▶ Problem to solve
In the data below, find every line with the string "sqrt" and pull it out.
(Beginning of Data to process)
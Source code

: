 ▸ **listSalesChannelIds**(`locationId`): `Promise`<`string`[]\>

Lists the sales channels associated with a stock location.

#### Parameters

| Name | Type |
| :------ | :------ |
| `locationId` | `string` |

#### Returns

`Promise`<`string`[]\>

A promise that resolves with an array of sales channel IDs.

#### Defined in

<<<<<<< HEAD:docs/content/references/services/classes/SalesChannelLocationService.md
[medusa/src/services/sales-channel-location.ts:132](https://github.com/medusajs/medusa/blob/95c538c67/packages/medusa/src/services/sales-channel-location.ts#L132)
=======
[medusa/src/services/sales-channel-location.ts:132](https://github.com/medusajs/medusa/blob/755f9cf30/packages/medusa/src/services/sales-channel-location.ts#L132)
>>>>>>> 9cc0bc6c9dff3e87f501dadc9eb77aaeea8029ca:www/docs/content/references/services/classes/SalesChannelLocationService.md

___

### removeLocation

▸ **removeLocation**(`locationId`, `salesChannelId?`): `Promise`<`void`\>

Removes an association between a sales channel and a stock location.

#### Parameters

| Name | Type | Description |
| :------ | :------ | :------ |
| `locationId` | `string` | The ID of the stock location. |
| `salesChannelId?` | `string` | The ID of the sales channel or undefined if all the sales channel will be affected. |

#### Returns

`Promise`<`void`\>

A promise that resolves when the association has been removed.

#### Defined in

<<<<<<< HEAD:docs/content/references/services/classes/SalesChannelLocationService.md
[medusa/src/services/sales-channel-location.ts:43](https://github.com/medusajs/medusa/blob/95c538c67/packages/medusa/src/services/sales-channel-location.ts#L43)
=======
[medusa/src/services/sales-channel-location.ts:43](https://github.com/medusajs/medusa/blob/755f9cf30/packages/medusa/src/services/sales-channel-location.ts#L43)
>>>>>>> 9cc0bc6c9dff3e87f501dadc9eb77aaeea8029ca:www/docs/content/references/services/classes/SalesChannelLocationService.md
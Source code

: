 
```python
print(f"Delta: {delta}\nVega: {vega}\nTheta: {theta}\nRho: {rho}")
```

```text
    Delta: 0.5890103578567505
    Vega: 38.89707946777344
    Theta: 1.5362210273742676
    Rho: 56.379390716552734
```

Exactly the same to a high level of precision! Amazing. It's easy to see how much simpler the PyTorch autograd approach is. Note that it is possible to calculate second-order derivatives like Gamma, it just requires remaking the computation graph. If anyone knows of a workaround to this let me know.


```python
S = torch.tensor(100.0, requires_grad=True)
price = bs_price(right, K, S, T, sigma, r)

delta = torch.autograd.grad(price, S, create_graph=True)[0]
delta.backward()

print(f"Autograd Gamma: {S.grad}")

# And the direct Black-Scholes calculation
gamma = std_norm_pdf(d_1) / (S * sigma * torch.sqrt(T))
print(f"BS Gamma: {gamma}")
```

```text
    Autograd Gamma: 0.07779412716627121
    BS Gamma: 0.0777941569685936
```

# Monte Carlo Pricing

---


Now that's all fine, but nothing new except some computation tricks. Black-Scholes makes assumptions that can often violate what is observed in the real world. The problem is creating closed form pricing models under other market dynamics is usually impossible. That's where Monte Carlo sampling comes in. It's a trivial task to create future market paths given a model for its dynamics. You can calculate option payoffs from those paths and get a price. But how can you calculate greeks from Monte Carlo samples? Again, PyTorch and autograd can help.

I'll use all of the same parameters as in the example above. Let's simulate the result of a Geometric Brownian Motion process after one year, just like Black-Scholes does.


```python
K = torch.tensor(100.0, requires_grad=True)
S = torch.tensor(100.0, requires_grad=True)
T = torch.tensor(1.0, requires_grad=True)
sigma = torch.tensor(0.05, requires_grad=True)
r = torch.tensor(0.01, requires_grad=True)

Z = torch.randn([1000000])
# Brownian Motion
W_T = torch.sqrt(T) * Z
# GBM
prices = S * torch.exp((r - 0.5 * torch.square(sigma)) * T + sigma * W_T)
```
(End of Data to process)
▶ Answer to this problem
gamma = std_norm_pdf(d_1) / (S * sigma * torch.sqrt(T))
W_T = torch.sqrt(T) * Z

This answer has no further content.